*Problem statement:*
Go through the data and say how many lines include the string "really"; return only the figure.

*Data for review:*
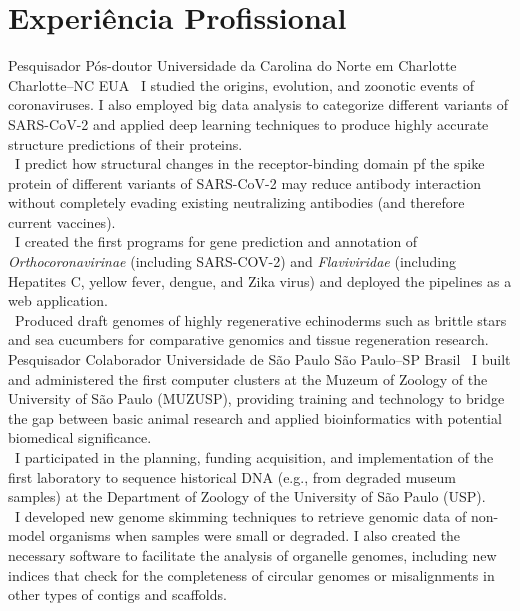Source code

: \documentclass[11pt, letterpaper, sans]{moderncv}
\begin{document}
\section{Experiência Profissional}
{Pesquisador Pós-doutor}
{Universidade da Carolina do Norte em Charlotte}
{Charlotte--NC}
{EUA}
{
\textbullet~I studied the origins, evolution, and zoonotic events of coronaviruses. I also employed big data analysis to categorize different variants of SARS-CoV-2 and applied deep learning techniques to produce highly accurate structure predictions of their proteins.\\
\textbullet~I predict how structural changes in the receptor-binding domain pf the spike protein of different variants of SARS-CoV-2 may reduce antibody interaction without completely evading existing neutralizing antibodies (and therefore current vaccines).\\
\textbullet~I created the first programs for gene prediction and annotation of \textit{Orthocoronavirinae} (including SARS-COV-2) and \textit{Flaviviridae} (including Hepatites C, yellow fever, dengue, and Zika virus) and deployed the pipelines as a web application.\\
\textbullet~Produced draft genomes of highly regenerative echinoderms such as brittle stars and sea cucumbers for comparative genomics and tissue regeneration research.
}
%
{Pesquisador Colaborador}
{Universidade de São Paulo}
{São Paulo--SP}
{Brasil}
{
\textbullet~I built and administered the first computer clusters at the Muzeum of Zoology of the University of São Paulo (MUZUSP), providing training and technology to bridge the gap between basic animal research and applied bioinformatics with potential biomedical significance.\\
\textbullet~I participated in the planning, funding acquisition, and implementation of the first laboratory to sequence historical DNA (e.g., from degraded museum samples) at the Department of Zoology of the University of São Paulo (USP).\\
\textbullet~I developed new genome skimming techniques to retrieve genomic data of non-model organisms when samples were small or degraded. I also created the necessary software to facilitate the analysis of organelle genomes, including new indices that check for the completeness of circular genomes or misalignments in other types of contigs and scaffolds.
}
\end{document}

--

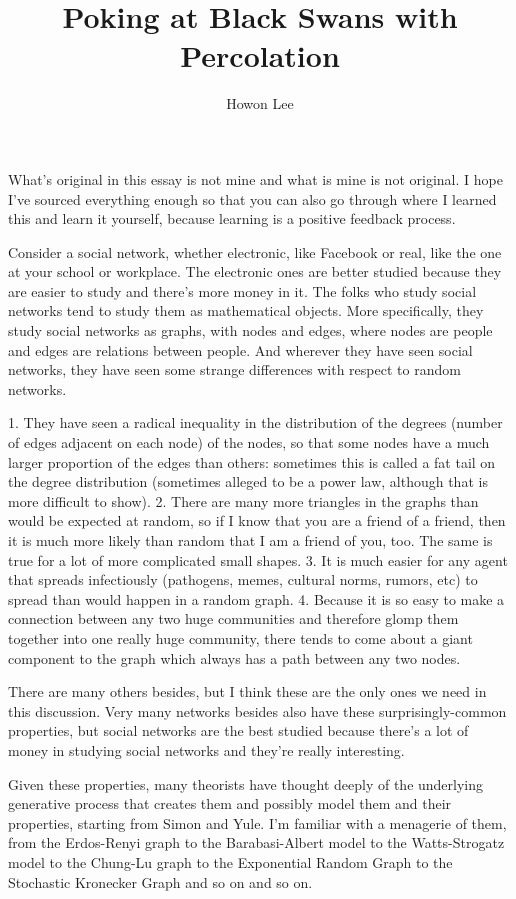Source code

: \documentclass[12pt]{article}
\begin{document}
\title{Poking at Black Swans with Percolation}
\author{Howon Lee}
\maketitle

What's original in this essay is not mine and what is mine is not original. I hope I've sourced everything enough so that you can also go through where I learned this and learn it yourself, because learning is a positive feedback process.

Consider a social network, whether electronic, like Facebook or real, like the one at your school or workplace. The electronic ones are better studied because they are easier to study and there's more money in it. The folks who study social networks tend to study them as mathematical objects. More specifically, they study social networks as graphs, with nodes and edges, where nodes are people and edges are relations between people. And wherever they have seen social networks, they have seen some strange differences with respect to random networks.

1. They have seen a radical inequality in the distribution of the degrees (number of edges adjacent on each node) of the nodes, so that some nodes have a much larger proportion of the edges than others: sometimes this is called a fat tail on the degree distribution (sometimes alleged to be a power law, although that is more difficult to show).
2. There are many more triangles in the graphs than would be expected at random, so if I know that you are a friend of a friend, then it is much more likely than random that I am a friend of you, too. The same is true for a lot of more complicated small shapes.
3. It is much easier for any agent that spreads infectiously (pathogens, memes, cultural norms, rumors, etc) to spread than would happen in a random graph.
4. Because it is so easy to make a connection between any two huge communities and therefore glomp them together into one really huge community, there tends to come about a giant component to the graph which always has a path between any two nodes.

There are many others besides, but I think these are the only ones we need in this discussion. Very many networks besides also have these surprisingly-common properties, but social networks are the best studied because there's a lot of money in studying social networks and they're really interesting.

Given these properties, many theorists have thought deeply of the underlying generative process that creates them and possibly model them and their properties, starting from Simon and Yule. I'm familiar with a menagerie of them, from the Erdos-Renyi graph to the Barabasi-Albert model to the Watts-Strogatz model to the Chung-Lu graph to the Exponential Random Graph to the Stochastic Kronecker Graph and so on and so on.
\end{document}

*Task result:*
2